Originally Posted by *bright-eyes* 
i may be a bit biased in this conversation as i'm currently stretching to a 0.
and as for the 'gauging' versus 'stretching' thing, i think its different depending where you are. just like you can call the things you use to stretch either tapers or stretchers.

Yeah, the MBP I mentioned in my PP usually calls it gauging (or stretching, I realized - he doesn't ALWAYS say gauging), and the thingies







he uses, he calls tapers. I really think it differs from place to place and shop to shop - I asked him about the whole "body piercers consider it uncool to call it gauging" thing and he just laughed. And he's been doing it for 14 years!

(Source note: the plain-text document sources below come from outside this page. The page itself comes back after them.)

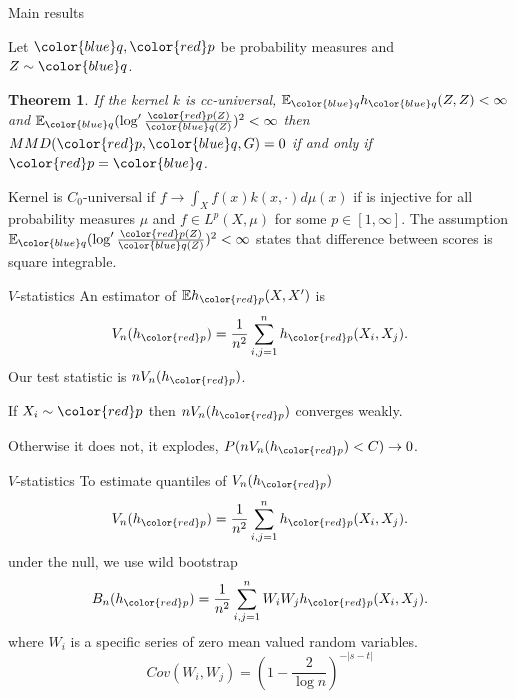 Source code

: \documentclass{beamer}
\newtheorem{thm}{Theorem}
\begin{document}
\begin{frame}{Main results}

Let ${ \color{blue} q},{\color{red} p}$ be probability measures and $Z\sim { \color{blue} q}$. 
\begin{thm}
 If the kernel $k$ is cc-universal, $\ev_{{ \color{blue} q}} h_{{ \color{blue} q}}(Z,Z)<\infty$ and $\ev_{{ \color{blue} q}} (\log' \frac{{\color{red} p}(Z)}{{ \color{blue} q}(Z)})^{2}<\infty$
then $MMD({\color{red} p},{ \color{blue} q},G) =0$ if and only if ${\color{red} p}={ \color{blue} q}$.
\end{thm}
\small{
Kernel is $C_0$-universal if  $f \to \int_X f(x) k(x,\cdot) d\mu(x)$ if is injective for all probability measures $\mu$ and  $f \in L^p(X,\mu)$ for some $p \in [1,\infty] $. The assumption $\ev_{{ \color{blue} q}} (\log' \frac{{\color{red} p}(Z)}{{ \color{blue} q}(Z)})^{2}<\infty$ states that difference between scores is square integrable. 
}

\end{frame} 


 
 \begin{frame}{$V$-statistics}
An estimator of $\ev h_{\color{red} p}(X,X')$ is
\[
 V_n(h_{\color{red} p}) = \frac {1} {n^2} \sum_{i,j=1}^n h_{\color{red} p}(X_i,X_j).
\]
Our test statistic is $ n V_n(h_{\color{red} p})$.

If $X_i \sim {\color{red} p}$ then $ n V_n(h_{\color{red} p})$  converges weakly. 

Otherwise it does not,  it explodes, $P(n V_n(h_{\color{red} p}) <C) \to 0$.
 \end{frame}
 
 
  \begin{frame}{$V$-statistics}
To estimate quantiles of $ V_n(h_{\color{red} p})$  
\[
 V_n(h_{\color{red} p}) = \frac {1} {n^2} \sum_{i,j=1}^n h_{\color{red} p}(X_i,X_j).
\]
under the null, we use wild bootstrap
\[
 B_n(h_{\color{red} p}) = \frac {1} {n^2} \sum_{i,j=1}^n W_i W_j h_{\color{red} p}(X_i,X_j).
\]
  where $W_i$ is a specific series of zero mean valued random variables.
  $$
  Cov(W_i,W_j) = (1-\frac{2}{\log n})^{-|s-t|}
  $$
\end{frame}
\end{document}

As an aside, I would let her do it. I don't think it's at all comparable to smoking cigarettes or doing drugs to fit in - those things are destructive and illegal, stretching/gauging her ears is not. Just my opinion.


----------



## Mizelenius

Quote:


Originally Posted by *mommy68* 
Aren't we supposed to be teaching our children to be themselves??

I always thought this about the "alternative" people at my high school. I thought it ironic that (1) they tried hard to look different from the mainstream because that in and of itself VALIDATES the mainstream and (2) in their attempts to look different, they ended up looking exactly like each other.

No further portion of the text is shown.